After the Bell: Balancing in a canoe with a dragon will demand dexterity from SA
South African President Cyril Ramaphosa and Chinese President Xi Jinping during a welcome ceremony at the Great Hall of the People in Beijing, China, 2 September 2018. (Photo: EPA-EFE / Andy Wong)

There are many actual and potential negatives associated with the upcoming BRICS Summit, but one real potential positive: the opportunity for SA to examine its trade with China. But will SA’s politicians and diplomats seize the opportunity?

Last week it was announced that SA and China had struck trade agreements worth R41.5-billion. What the press release associated with the announcement did not specify, however, is that SA’s trade deficit with China is now reaching extreme levels. For years, the trade relationship between SA and China was mutually supportive. It was more or less in balance, and the deal was simple: SA sells China raw materials; China sells SA manufactured goods.

But two things have changed: SA has started importing more manufactured goods from China and has not managed to sell China more raw materials, not to mention manufactured goods. The reason for that is well known in SA: SA’s manufacturing sector has been decimated and its minerals sector has been static.

The disparity is now eye-popping. For example, according to Stats SA, in the first half of the year, SA exports to China were about $6.1-billion and its imports were about $11.3-billion. The roughly $2-billion in trade agreements announced last week will make a difference, but will still leave a pretty large deficit. This figure, by the way, is much less than Chinese statistics suggest the Asian giant is exporting to SA. 

It’s not a huge issue since SA’s overall trade balance is now back to being roughly in balance, and has been for the past few years. Trade with Europe, both exports and imports, has increased slightly and was about 27% of the total in 2022. Imports from Europe and Africa into SA have decreased slightly over the past decade and are now 24% and 9%, respectively, of all imports into SA.

All in all, what this shows is exactly what you would expect: China is displacing trade from Africa and Europe. At the same time, it’s also replacing manufactured production within SA. The type of goods SA is importing from China is also interesting: it’s not textiles and children’s toys as you might guess; the biggest single category is machinery, which constitutes about half the total. I would bet a thumping great portion of that is PV panels and other solar equipment.

How do you change this trend? Well, the short answer is with difficulty. But SA does have some leverage at the moment because China is making a big effort to make friends and influence people as a consequence of its prickly relations with the US and Europe. In addition, African trade is only a small proportion of its total trade, so China can afford to be a little more generous. SA doesn’t have any kind of trade agreement with China, so there is a big target out there for the Department of Trade and Industry to hit.

On the other hand, China’s generosity is going to be tempered by growing economic problems at home. The massive rates of growth China has experienced over the past 30 years have evaporated, slowing its recovery, although when you are an economy the size of China, growth of 3% is still pretty good.
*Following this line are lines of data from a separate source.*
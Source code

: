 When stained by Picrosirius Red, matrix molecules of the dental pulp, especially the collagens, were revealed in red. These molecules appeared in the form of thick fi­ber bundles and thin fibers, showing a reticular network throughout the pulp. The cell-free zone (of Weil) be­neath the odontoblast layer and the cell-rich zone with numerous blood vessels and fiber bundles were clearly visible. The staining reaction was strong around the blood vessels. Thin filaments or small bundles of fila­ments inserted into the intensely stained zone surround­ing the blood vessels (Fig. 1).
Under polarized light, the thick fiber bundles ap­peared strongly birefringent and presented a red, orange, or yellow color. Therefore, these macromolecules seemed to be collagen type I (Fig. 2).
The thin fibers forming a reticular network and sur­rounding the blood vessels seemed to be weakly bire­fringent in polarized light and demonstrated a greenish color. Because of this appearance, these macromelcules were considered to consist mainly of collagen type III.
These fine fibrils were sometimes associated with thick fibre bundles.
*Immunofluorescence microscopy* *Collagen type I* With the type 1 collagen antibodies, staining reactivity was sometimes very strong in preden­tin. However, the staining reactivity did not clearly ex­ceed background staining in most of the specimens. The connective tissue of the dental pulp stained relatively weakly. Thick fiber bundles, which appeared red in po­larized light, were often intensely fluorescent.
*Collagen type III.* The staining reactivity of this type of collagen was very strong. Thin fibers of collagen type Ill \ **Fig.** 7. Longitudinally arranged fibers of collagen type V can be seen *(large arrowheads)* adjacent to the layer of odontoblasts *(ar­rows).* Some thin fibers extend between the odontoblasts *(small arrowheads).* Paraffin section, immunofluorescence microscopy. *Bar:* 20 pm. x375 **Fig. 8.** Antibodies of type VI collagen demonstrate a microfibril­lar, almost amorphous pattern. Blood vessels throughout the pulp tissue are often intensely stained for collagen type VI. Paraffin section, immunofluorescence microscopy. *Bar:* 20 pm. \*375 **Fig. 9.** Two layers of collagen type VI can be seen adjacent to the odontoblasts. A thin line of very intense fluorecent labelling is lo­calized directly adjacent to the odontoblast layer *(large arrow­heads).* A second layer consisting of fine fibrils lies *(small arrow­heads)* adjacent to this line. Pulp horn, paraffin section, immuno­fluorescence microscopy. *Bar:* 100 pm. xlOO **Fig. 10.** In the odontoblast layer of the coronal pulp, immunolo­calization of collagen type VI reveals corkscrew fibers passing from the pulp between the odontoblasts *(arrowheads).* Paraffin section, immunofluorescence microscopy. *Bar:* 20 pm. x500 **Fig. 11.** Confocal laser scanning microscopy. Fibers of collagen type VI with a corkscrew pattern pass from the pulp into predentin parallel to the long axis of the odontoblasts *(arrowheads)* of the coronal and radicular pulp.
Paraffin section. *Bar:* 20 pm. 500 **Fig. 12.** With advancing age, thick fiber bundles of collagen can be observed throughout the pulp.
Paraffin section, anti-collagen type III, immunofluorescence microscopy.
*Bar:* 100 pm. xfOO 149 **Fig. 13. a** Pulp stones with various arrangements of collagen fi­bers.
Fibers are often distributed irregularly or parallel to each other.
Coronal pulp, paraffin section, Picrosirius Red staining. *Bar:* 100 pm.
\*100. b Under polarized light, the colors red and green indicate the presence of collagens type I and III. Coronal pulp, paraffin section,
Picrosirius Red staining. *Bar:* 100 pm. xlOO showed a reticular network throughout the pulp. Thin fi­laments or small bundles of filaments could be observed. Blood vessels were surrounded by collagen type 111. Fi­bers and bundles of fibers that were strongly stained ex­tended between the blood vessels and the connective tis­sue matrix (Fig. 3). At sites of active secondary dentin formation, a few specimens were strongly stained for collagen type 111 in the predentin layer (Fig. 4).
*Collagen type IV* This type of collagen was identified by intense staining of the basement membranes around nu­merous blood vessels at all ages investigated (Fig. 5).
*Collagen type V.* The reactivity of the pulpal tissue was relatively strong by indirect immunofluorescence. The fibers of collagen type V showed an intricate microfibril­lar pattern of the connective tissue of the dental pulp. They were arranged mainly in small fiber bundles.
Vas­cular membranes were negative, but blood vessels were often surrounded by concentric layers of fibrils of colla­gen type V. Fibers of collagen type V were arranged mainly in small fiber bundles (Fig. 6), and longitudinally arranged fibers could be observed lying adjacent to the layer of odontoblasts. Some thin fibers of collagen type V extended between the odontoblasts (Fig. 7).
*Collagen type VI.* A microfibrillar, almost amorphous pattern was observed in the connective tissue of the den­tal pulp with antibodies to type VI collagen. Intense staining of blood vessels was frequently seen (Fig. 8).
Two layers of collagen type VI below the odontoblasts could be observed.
But the short version of what has happened in China is that its ability to grow through exports stalled about five years ago, so China sought to develop its internal market — a completely sensible decision of course. But that meant a huge investment into property, and debt levels are now extreme.

Izak Odendaal, an Old Mutual Wealth investment strategist, noted in his letter to clients this week, titled Red Dragon Blues, that last week, Country Garden (China’s biggest remaining private property developer) missed $22-million in interest payments on dollar bonds. It has another $1-billion in bond payments due in the next few weeks.

In addition, he points out, youth unemployment has increased sharply and is now at 21% — a record high for China — and gathering a lot of attention, with some analysts speculating it could be twice as high as reported last quarter. President Xi Jinping, ever the disciplinarian, has instructed young people to “eat bitterness” and find low-paying jobs. Imagine President Cyril Ramaphosa saying that to SA’s youth!

This is all a bit of worry for SA, given China’s new-found importance in SA’s economic life. But it’s also easy to overstate: consumption levels in China are still a fraction of what they are in the West, so there is still plenty of room to grow. Interestingly, Odendaal noted that while China’s steel imports have been exploding over the past few decades, they have plateaued over the past five years, although at a very high rate.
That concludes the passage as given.